Copy each line from the entries that the word "Switzerland" appears in.

=== Section Start ===

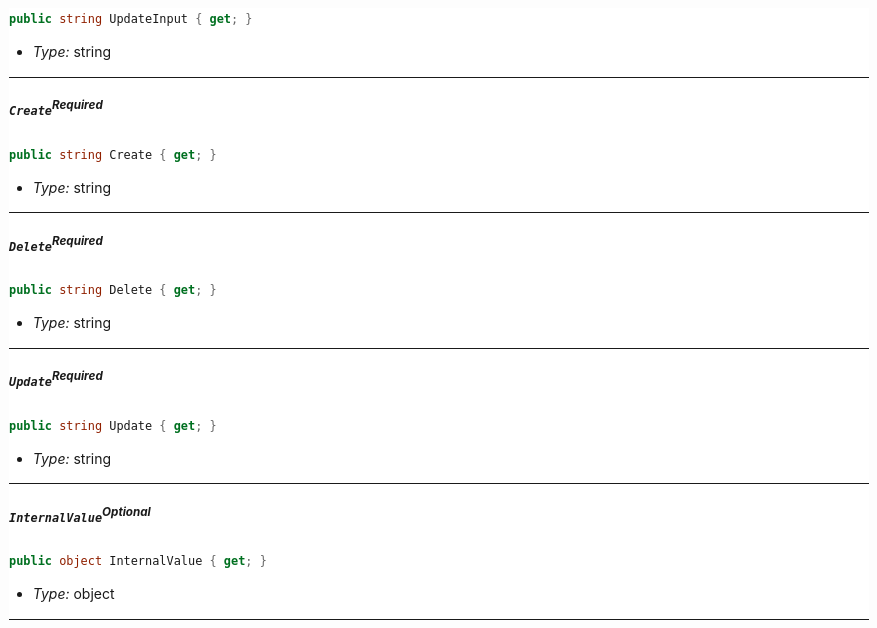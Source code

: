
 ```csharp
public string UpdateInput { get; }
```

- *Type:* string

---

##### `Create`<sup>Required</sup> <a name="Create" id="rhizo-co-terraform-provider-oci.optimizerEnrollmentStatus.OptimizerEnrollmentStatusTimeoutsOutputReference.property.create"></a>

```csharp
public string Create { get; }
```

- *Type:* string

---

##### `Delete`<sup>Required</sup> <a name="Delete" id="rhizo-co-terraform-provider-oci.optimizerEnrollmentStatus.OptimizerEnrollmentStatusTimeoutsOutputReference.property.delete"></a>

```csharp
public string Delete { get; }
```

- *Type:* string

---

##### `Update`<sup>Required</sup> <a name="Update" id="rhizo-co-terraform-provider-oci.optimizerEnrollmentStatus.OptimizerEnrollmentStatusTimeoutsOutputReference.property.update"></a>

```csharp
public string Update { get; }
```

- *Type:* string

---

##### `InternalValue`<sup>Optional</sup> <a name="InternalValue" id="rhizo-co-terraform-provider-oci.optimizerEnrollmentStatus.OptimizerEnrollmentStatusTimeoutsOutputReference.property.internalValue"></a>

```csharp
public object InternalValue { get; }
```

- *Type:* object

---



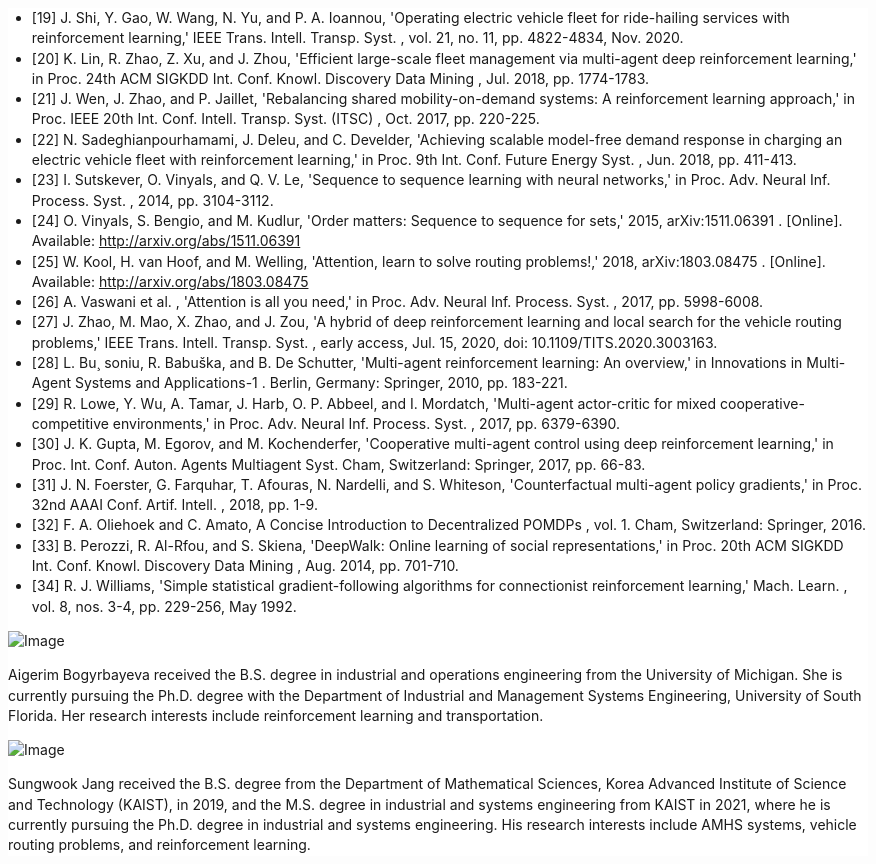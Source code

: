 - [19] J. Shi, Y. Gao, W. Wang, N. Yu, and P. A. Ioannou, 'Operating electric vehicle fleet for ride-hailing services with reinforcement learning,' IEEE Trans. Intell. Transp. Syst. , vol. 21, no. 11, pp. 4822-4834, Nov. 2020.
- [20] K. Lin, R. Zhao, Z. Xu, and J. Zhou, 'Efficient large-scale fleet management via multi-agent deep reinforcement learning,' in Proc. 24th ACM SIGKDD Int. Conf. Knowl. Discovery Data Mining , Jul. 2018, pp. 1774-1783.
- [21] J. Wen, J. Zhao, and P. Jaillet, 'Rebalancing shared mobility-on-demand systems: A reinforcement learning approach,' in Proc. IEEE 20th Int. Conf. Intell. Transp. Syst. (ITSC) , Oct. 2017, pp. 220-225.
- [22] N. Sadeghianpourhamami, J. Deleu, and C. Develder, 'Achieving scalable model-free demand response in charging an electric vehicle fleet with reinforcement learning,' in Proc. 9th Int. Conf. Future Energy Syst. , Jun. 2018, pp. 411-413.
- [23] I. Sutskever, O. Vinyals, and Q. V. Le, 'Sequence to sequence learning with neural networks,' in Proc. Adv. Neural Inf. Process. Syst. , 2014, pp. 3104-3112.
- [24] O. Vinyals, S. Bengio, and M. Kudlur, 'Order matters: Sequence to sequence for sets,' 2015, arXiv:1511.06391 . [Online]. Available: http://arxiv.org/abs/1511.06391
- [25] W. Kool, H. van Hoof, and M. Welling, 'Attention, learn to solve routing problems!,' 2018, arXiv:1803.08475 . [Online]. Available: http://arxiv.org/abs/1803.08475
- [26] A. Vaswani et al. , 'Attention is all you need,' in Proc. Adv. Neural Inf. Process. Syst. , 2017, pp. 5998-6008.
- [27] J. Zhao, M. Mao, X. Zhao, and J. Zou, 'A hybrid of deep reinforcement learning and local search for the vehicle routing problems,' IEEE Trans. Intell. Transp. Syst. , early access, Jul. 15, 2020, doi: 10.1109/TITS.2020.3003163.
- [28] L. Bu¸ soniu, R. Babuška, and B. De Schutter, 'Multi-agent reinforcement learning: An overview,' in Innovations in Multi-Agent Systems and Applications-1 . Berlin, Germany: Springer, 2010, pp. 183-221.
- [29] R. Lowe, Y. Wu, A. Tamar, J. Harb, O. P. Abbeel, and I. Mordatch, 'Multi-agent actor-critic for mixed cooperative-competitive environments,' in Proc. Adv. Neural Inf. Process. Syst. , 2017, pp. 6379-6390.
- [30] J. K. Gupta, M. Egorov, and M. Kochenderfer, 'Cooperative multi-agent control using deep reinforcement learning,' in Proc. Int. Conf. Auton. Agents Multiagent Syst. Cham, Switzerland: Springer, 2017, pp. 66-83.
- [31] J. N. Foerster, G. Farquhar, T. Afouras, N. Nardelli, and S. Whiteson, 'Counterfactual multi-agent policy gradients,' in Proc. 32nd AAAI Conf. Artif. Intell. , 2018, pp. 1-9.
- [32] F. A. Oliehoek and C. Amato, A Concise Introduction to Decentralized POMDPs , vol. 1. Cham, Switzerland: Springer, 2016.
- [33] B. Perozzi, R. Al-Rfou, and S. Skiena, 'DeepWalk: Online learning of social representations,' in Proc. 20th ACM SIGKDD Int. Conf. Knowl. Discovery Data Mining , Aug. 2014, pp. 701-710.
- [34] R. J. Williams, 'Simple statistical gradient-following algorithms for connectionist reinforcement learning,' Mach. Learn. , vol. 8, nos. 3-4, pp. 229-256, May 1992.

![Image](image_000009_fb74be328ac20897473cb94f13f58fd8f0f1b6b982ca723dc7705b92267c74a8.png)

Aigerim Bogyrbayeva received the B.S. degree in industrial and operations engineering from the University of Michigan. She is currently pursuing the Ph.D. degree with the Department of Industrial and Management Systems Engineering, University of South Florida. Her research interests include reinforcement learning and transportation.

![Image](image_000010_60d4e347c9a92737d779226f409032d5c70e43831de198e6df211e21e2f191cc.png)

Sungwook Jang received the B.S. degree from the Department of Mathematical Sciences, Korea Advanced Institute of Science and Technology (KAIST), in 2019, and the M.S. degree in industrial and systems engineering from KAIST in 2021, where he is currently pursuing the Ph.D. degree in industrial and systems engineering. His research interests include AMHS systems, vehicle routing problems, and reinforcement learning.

=== Section End ===

## YOUR RESPONSE:
- [30] J. K. Gupta, M. Egorov, and M. Kochenderfer, 'Cooperative multi-agent control using deep reinforcement learning,' in Proc. Int. Conf. Auton. Agents Multiagent Syst. Cham, Switzerland: Springer, 2017, pp. 66-83.
- [32] F. A. Oliehoek and C. Amato, A Concise Introduction to Decentralized POMDPs , vol. 1. Cham, Switzerland: Springer, 2016.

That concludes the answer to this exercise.